Collected data:
=== Begin Enclosure ===

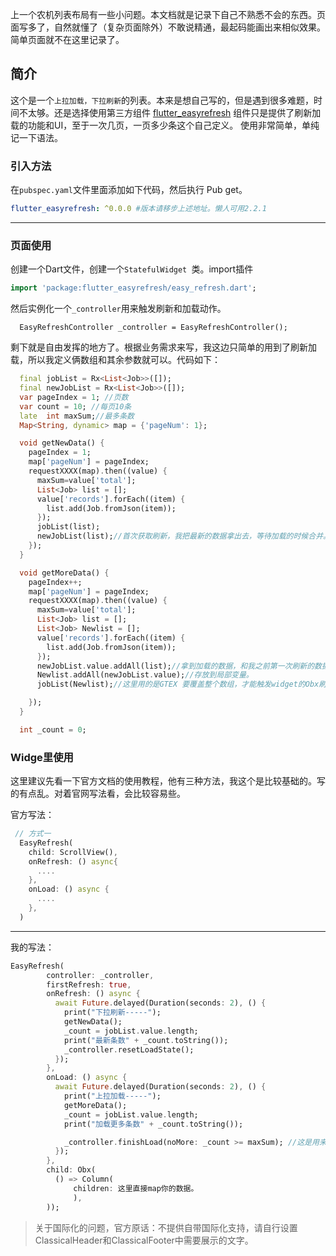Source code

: 
上一个农机列表布局有一些小问题。本文档就是记录下自己不熟悉不会的东西。页面写多了，自然就懂了（复杂页面除外）不敢说精通，最起码能画出来相似效果。简单页面就不在这里记录了。

## 简介
这个是一个`上拉加载，下拉刷新`的列表。本来是想自己写的，但是遇到很多难题，时间不太够。还是选择使用第三方组件 [flutter_easyrefresh](https://pub.dev/packages/flutter_easyrefresh) 组件只是提供了刷新加载的功能和UI，至于一次几页，一页多少条这个自己定义。 使用非常简单，单纯记一下语法。

### 引入方法

在`pubspec.yaml`文件里面添加如下代码，然后执行 Pub get。
```yaml
flutter_easyrefresh: ^0.0.0 #版本请移步上述地址。懒人可用2.2.1
```
***


### 页面使用

创建一个Dart文件，创建一个`StatefulWidget `类。import插件
```dart
import 'package:flutter_easyrefresh/easy_refresh.dart';

```

然后实例化一个`_controller`用来触发刷新和加载动作。
```data
  EasyRefreshController _controller = EasyRefreshController();

```

剩下就是自由发挥的地方了。根据业务需求来写，我这边只简单的用到了刷新加载，所以我定义俩数组和其余参数就可以。代码如下：
```dart
  final jobList = Rx<List<Job>>([]);
  final newJobList = Rx<List<Job>>([]);
  var pageIndex = 1; //页数
  var count = 10; //每页10条
  late  int maxSum;//最多条数
  Map<String, dynamic> map = {'pageNum': 1};

  void getNewData() {
    pageIndex = 1;
    map['pageNum'] = pageIndex;
    requestXXXX(map).then((value) {
      maxSum=value['total'];
      List<Job> list = [];
      value['records'].forEach((item) {
        list.add(Job.fromJson(item));
      });
      jobList(list);
      newJobList(list);//首次获取刷新，我把最新的数据拿出去，等待加载的时候合并。
    });
  }

  void getMoreData() {
    pageIndex++;
    map['pageNum'] = pageIndex;
    requestXXXX(map).then((value) {
      maxSum=value['total'];
      List<Job> list = [];
      List<Job> Newlist = [];
      value['records'].forEach((item) {
        list.add(Job.fromJson(item));
      });
      newJobList.value.addAll(list);//拿到加载的数据，和我之前第一次刷新的数据合并下。
      Newlist.addAll(newJobList.value);//存放到局部变量。
      jobList(Newlist);//这里用的是GTEX 要覆盖整个数组，才能触发widget的Obx刷新。

    });
  }

  int _count = 0;

```


### Widge里使用

这里建议先看一下官方文档的使用教程，他有三种方法，我这个是比较基础的。写的有点乱。对着官网写法看，会比较容易些。

官方写法：
```dart
 // 方式一
  EasyRefresh(
    child: ScrollView(),
    onRefresh: () async{
      ....
    },
    onLoad: () async {
      ....
    },
  )

```
***

我的写法：

```dart
EasyRefresh(
        controller: _controller,
        firstRefresh: true,
        onRefresh: () async {
          await Future.delayed(Duration(seconds: 2), () {
            print("下拉刷新-----");
            getNewData();
            _count = jobList.value.length;
            print("最新条数" + _count.toString());
            _controller.resetLoadState();
          });
        },
        onLoad: () async {
          await Future.delayed(Duration(seconds: 2), () {
            print("上拉加载-----");
            getMoreData();
            _count = jobList.value.length;
            print("加载更多条数" + _count.toString());

            _controller.finishLoad(noMore: _count >= maxSum); //这是用来防止多次上拉加载的。
          });
        },
        child: Obx(
          () => Column(
              children: 这里直接map你的数据。
              ),
        ));

```

> 关于国际化的问题，官方原话：不提供自带国际化支持，请自行设置ClassicalHeader和ClassicalFooter中需要展示的文字。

=== End Enclosure ===

» **Your assignment**
Whenever the string "toString" shows up in a line of the entries, copy that line.

» **Reply**
            print("最新条数" + _count.toString());
            print("加载更多条数" + _count.toString());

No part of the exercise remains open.